Check every line below for the word "monthly" and copy the ones that have it.

-- Material provided follows --

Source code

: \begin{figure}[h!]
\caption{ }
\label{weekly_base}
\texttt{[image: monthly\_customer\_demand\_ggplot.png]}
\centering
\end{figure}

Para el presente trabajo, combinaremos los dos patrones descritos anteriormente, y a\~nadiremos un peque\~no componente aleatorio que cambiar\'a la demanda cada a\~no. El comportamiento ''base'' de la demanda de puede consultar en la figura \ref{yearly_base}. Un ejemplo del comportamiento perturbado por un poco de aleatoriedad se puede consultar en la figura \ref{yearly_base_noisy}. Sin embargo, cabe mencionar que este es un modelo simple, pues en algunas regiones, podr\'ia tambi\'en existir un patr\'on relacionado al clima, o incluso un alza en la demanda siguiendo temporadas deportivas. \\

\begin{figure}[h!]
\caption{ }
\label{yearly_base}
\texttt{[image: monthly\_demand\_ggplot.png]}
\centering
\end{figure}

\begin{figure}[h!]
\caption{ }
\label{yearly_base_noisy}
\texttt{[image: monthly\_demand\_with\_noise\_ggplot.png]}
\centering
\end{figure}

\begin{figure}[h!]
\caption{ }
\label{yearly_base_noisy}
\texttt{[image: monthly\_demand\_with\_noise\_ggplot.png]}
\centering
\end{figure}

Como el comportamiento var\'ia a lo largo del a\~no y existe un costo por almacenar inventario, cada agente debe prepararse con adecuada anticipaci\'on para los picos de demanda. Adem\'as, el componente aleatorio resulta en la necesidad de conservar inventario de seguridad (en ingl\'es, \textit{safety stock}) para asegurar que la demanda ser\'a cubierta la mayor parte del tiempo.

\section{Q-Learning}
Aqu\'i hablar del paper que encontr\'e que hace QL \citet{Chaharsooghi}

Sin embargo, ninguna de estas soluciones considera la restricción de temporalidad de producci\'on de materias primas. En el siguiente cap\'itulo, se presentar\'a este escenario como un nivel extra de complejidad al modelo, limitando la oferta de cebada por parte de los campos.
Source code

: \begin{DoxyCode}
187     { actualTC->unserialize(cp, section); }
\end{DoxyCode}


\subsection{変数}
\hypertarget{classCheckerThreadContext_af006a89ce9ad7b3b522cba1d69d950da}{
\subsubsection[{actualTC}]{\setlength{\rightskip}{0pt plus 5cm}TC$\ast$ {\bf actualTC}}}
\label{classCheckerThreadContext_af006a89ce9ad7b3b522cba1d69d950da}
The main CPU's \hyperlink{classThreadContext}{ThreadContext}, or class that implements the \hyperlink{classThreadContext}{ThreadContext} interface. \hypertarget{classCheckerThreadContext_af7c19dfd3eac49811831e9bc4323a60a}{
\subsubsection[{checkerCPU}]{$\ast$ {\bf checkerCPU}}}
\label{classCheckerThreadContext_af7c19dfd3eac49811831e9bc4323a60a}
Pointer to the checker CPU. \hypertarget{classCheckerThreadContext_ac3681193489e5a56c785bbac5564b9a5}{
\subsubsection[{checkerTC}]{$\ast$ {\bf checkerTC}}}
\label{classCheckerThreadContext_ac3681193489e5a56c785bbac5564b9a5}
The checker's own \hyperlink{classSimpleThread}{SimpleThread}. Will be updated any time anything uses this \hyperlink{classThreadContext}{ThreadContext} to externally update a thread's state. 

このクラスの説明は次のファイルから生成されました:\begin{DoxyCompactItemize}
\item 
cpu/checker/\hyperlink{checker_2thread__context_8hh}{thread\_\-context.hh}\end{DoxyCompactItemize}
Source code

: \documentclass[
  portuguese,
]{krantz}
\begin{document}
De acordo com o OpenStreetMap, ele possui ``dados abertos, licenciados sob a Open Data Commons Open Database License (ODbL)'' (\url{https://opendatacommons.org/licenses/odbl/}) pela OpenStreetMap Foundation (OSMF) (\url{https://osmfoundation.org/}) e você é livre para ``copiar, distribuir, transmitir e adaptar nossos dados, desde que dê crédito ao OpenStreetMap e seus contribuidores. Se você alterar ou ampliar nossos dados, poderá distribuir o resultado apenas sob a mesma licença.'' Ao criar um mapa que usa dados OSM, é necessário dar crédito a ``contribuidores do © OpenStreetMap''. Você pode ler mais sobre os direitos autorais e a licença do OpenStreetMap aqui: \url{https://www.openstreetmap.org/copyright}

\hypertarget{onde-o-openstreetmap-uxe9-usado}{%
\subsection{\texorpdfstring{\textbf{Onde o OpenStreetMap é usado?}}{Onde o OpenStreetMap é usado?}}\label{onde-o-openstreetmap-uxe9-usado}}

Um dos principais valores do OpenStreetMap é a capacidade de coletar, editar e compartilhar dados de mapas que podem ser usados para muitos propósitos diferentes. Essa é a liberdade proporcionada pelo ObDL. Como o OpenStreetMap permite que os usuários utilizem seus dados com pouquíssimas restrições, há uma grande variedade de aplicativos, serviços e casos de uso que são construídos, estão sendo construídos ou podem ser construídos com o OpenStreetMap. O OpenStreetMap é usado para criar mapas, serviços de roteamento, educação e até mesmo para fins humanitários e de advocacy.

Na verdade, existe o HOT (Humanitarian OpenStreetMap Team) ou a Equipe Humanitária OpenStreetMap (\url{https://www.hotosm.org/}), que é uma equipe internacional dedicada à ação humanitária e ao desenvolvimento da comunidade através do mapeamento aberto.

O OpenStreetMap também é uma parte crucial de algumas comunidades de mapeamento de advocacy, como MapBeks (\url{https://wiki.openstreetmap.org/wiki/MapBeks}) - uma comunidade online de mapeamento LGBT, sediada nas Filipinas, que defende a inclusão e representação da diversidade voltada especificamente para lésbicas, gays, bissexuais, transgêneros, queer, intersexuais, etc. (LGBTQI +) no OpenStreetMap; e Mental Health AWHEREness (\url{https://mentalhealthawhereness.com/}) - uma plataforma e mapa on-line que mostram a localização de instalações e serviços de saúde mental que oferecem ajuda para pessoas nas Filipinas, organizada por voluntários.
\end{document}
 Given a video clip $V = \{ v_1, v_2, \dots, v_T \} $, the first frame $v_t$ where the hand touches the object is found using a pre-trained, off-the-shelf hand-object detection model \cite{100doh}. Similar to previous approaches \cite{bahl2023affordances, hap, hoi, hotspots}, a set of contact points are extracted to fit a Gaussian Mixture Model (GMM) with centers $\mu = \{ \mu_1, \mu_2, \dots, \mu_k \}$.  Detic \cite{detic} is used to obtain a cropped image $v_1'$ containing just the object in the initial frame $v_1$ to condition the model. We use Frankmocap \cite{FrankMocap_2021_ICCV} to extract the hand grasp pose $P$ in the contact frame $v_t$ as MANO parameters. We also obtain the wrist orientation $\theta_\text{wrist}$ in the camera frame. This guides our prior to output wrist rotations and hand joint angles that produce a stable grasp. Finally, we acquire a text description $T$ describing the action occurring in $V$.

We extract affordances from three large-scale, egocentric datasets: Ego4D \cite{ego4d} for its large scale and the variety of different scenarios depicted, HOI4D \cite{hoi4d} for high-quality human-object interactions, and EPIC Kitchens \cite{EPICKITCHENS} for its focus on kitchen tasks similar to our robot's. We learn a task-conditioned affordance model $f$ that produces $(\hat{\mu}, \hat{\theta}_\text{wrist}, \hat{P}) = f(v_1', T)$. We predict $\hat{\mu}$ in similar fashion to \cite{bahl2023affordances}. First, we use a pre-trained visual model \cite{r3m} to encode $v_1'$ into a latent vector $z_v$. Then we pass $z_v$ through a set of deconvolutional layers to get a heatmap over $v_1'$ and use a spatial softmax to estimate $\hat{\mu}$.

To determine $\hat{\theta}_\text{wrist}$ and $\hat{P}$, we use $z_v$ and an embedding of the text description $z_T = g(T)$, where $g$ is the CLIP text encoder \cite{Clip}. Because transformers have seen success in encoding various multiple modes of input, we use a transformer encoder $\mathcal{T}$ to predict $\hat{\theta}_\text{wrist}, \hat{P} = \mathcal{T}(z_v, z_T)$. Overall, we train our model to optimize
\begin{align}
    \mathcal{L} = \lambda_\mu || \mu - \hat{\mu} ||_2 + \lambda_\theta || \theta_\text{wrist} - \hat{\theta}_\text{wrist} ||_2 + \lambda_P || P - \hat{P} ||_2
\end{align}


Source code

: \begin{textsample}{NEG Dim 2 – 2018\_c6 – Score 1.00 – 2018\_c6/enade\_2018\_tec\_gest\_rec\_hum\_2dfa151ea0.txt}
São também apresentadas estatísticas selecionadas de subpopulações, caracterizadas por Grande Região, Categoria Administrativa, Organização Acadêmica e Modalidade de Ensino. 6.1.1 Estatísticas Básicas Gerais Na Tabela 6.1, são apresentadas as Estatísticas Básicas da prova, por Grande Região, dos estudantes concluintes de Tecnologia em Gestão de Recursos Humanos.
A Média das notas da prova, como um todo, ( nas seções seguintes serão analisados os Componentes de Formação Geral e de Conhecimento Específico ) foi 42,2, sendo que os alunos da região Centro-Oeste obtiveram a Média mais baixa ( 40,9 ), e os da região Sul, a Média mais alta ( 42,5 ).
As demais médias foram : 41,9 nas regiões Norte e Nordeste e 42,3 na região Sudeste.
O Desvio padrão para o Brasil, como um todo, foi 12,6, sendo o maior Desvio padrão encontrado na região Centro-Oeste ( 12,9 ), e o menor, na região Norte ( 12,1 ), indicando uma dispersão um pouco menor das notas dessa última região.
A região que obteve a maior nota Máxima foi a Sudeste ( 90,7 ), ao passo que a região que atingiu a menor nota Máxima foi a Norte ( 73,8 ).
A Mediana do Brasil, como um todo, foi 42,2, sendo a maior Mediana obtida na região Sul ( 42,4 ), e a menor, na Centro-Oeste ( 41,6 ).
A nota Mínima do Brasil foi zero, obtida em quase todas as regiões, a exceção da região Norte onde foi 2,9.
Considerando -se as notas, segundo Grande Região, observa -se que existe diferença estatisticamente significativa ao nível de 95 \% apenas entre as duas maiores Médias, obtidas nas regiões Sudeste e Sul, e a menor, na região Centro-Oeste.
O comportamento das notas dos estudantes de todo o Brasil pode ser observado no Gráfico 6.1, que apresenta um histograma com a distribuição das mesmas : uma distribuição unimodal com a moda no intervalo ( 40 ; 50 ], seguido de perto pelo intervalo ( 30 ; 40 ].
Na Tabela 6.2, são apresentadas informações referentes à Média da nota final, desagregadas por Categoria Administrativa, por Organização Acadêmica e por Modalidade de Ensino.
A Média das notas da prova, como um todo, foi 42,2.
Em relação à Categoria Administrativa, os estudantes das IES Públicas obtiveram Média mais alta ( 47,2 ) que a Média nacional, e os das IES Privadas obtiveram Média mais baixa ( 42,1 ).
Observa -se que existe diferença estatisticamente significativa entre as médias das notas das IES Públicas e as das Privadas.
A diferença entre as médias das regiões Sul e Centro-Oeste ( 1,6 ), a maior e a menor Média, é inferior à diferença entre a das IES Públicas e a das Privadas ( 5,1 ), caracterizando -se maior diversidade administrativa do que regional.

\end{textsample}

-- Material provided concluded --

◆ Answer to the problem
\texttt{[image: monthly\_customer\_demand\_ggplot.png]}
\texttt{[image: monthly\_demand\_ggplot.png]}
\texttt{[image: monthly\_demand\_with\_noise\_ggplot.png]}
\texttt{[image: monthly\_demand\_with\_noise\_ggplot.png]}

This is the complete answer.